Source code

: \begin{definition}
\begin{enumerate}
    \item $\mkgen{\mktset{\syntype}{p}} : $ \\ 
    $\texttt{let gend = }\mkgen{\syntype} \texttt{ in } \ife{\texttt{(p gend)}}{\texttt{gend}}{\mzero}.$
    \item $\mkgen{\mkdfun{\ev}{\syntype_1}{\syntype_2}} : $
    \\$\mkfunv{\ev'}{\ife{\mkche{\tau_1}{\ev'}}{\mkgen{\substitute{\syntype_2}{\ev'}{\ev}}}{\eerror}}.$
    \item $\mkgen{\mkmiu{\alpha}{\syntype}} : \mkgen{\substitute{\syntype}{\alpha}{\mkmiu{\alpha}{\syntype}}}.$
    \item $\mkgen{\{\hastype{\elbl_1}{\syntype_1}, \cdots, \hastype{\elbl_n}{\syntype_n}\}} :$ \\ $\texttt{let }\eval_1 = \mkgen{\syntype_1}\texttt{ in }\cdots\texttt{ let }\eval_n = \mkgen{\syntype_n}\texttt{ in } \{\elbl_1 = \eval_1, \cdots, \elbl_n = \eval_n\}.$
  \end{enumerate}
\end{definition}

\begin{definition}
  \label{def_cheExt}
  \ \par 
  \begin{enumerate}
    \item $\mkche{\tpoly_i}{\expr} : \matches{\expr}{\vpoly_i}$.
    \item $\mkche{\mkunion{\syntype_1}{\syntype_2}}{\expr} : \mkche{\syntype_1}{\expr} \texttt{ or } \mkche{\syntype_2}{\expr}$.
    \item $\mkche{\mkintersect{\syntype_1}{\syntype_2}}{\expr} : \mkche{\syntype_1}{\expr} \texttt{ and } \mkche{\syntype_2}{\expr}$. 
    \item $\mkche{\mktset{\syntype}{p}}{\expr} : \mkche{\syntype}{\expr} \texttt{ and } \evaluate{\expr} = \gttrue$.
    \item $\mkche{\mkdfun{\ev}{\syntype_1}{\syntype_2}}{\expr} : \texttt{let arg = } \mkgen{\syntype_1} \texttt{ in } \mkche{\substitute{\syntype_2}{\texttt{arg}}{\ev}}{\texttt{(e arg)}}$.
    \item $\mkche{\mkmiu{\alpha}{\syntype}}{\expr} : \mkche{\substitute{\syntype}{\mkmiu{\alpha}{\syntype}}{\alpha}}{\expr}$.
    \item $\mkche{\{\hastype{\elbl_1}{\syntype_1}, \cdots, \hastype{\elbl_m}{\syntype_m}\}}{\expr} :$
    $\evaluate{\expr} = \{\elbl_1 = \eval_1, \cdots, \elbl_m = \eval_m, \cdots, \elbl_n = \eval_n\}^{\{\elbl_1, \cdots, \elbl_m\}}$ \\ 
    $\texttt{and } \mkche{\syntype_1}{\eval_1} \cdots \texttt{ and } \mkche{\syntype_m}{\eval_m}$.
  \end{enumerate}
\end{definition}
..............................
Problem description:
Every entry in the listing above is to be repeated verbatim.

Output:
Source code

: \begin{definition}
\begin{enumerate}
    \item $\mkgen{\mktset{\syntype}{p}} : $ \\ 
    $\texttt{let gend = }\mkgen{\syntype} \texttt{ in } \ife{\texttt{(p gend)}}{\texttt{gend}}{\mzero}.$
    \item $\mkgen{\mkdfun{\ev}{\syntype_1}{\syntype_2}} : $
    \\$\mkfunv{\ev'}{\ife{\mkche{\tau_1}{\ev'}}{\mkgen{\substitute{\syntype_2}{\ev'}{\ev}}}{\eerror}}.$
    \item $\mkgen{\mkmiu{\alpha}{\syntype}} : \mkgen{\substitute{\syntype}{\alpha}{\mkmiu{\alpha}{\syntype}}}.$
    \item $\mkgen{\{\hastype{\elbl_1}{\syntype_1}, \cdots, \hastype{\elbl_n}{\syntype_n}\}} :$ \\ $\texttt{let }\eval_1 = \mkgen{\syntype_1}\texttt{ in }\cdots\texttt{ let }\eval_n = \mkgen{\syntype_n}\texttt{ in } \{\elbl_1 = \eval_1, \cdots, \elbl_n = \eval_n\}.$
  \end{enumerate}
\end{definition}

\begin{definition}
  \label{def_cheExt}
  \ \par 
  \begin{enumerate}
    \item $\mkche{\tpoly_i}{\expr} : \matches{\expr}{\vpoly_i}$.
    \item $\mkche{\mkunion{\syntype_1}{\syntype_2}}{\expr} : \mkche{\syntype_1}{\expr} \texttt{ or } \mkche{\syntype_2}{\expr}$.
    \item $\mkche{\mkintersect{\syntype_1}{\syntype_2}}{\expr} : \mkche{\syntype_1}{\expr} \texttt{ and } \mkche{\syntype_2}{\expr}$. 
    \item $\mkche{\mktset{\syntype}{p}}{\expr} : \mkche{\syntype}{\expr} \texttt{ and } \evaluate{\expr} = \gttrue$.
    \item $\mkche{\mkdfun{\ev}{\syntype_1}{\syntype_2}}{\expr} : \texttt{let arg = } \mkgen{\syntype_1} \texttt{ in } \mkche{\substitute{\syntype_2}{\texttt{arg}}{\ev}}{\texttt{(e arg)}}$.
    \item $\mkche{\mkmiu{\alpha}{\syntype}}{\expr} : \mkche{\substitute{\syntype}{\mkmiu{\alpha}{\syntype}}{\alpha}}{\expr}$.
    \item $\mkche{\{\hastype{\elbl_1}{\syntype_1}, \cdots, \hastype{\elbl_m}{\syntype_m}\}}{\expr} :$
    $\evaluate{\expr} = \{\elbl_1 = \eval_1, \cdots, \elbl_m = \eval_m, \cdots, \elbl_n = \eval_n\}^{\{\elbl_1, \cdots, \elbl_m\}}$ \\ 
    $\texttt{and } \mkche{\syntype_1}{\eval_1} \cdots \texttt{ and } \mkche{\syntype_m}{\eval_m}$.
  \end{enumerate}
\end{definition}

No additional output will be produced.